Fast and reliable way to encode Theora Ogg videos using ffmpeg, libtheora, and liboggz


archive.org has started to make theora derivatives for movie files, where we create an Ogg Theora video format output for each movie file. after trying a bunch of tools over a good corpus of wide-ranging videos, i found a neat way to make the Archive derivatives.

High Level:

  • use ffmpeg to turn any video to “rawvideo”.
  • pipe its output to *another* ffmpeg to turn the video to “yuv4mpegpipe”.
  • pipe its output to the libtheora tool.
  • for videos with audio, ffmpeg create a vorbis audio .ogg file.
  • add tasty metadata (with liboggz utils).
  • combine the video and audio ogg files to an .ogv output!

Detailed example:

  • ffmpeg -an -deinterlace -s 400×300 -r 20.00 -i CapeCodMarsh.avi -vcodec rawvideo -pix_fmt yuv420p -f rawvideo – |  ffmpeg -an -f rawvideo -s 400×300 -r 20.00 -i – -f yuv4mpegpipe – |  libtheora-1.0/lt-encoder_example –video-rate-target 512k – -o tmp.ogv
  • ffmpeg -y -i CapeCodMarsh.avi -vn -acodec libvorbis -ac 2 -ab 128k -ar 44100 audio.ogg
  • oggz-comment audio.ogg -o audio2.ogg TITLE=”Cape Cod Marsh” ARTIST=”Tracey Jaquith” LICENSE=”http://creativecommons.org/licenses/publicdomain/” DATE=”2004″ ORGANIZATION=”Dumb Bunny Productions” LOCATION=http://www.archive.org/details/CapeCodMarsh
  • oggzmerge tmp.ogv audio2.ogg -o CapeCodMarsh.ogv

WTFs:

  • Why the double pipe above? Some videos could not go directly to yuv4mpegpipe format such that libtheora (or ffmpeg2theora) would work all the time.
  • We do the vorbis audio outside of libtheora (or ffmpeg2theora) to avoid any issues with Audio/Video sync.
  • We convert to yuv420p in the rawvideo step because ffmpeg2theora has (i think) some known issues of not handling all yuv422 video inputs (i found at least a few videos that did this).
  • We add the metadata to the audio vorbis ogg because adding it to the video ogv file wound up making the first video frame not a keyframe (!)

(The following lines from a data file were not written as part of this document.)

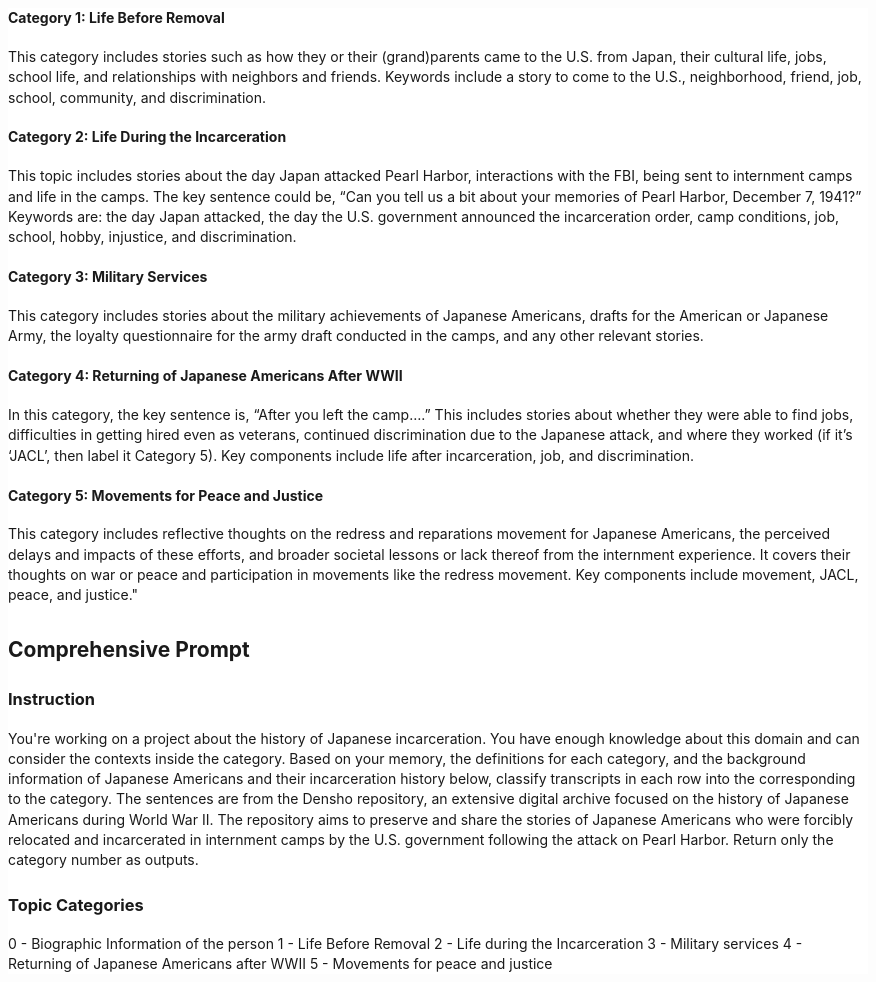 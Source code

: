 #### Category 1: Life Before Removal
This category includes stories such as how they or their (grand)parents came to the U.S. from Japan, their cultural life, jobs, school life, and relationships with neighbors and friends. Keywords include a story to come to the U.S., neighborhood, friend, job, school, community, and discrimination.

#### Category 2: Life During the Incarceration
This topic includes stories about the day Japan attacked Pearl Harbor, interactions with the FBI, being sent to internment camps and life in the camps. The key sentence could be, “Can you tell us a bit about your memories of Pearl Harbor, December 7, 1941?” Keywords are: the day Japan attacked, the day the U.S. government announced the incarceration order, camp conditions, job, school, hobby, injustice, and discrimination. 

#### Category 3: Military Services 
This category includes stories about the military achievements of Japanese Americans, drafts for the American or Japanese Army, the loyalty questionnaire for the army draft conducted in the camps, and any other relevant stories.

#### Category 4: Returning of Japanese Americans After WWII 
In this category, the key sentence is, “After you left the camp….” This includes stories about whether they were able to find jobs, difficulties in getting hired even as veterans, continued discrimination due to the Japanese attack, and where they worked (if it’s ‘JACL’, then label it Category 5). Key components include life after incarceration, job, and discrimination.

#### Category 5: Movements for Peace and Justice
This category includes reflective thoughts on the redress and reparations movement for Japanese Americans, the perceived delays and impacts of these efforts, and broader societal lessons or lack thereof from the internment experience. It covers their thoughts on war or peace and participation in movements like the redress movement. Key components include movement, JACL, peace, and justice."



## Comprehensive Prompt
### Instruction 
You're working on a project about the history of Japanese incarceration. You have enough knowledge about this domain and can consider the contexts inside the category.
Based on your memory, the definitions for each category, and the background information of Japanese Americans and their incarceration history below, classify transcripts in each row into the corresponding to the category. 
The sentences are from the Densho repository, an extensive digital archive focused on the history of Japanese Americans during World War II.
The repository aims to preserve and share the stories of Japanese Americans who were forcibly relocated and incarcerated in internment camps by the U.S. government following the attack on Pearl Harbor. Return only the category number as outputs.

### Topic Categories
0 - Biographic Information of the person
1 - Life Before Removal
2 - Life during the Incarceration 
3 - Military services 
4 - Returning of Japanese Americans after WWII
5 - Movements for peace and justice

So this will end up working in Firefox 3.1 and greater — the new HTML “video” tag:

<video controls=”true” autoplay=”true” src=”http://www.archive.org/download/commute/commute.ogv”> for firefox betans </video>

This technique above worked nicely across a wide range of source and “trashy” 46 videos that I use for QA before making live a new way to derive our videos at archive.org.

-tracey jaquith

18 thoughts on “Fast and reliable way to encode Theora Ogg videos using ffmpeg, libtheora, and liboggz

  1. j

    you should not use the ffmpeg vorbis encoder, it is really bad quality,
    please use libvorbis. you can do this by changing your line to:
    ffmpeg -y -i CapeCodMarsh.avi -vn -acodec libvorbis -ac 2 -ab 128k -ar 44100 audio.ogg

  2. Maik Merten

    Actually with a libvorbis encoder one could encode the audio track with like 80 kbit/s and give the spare bitrate to the video stream.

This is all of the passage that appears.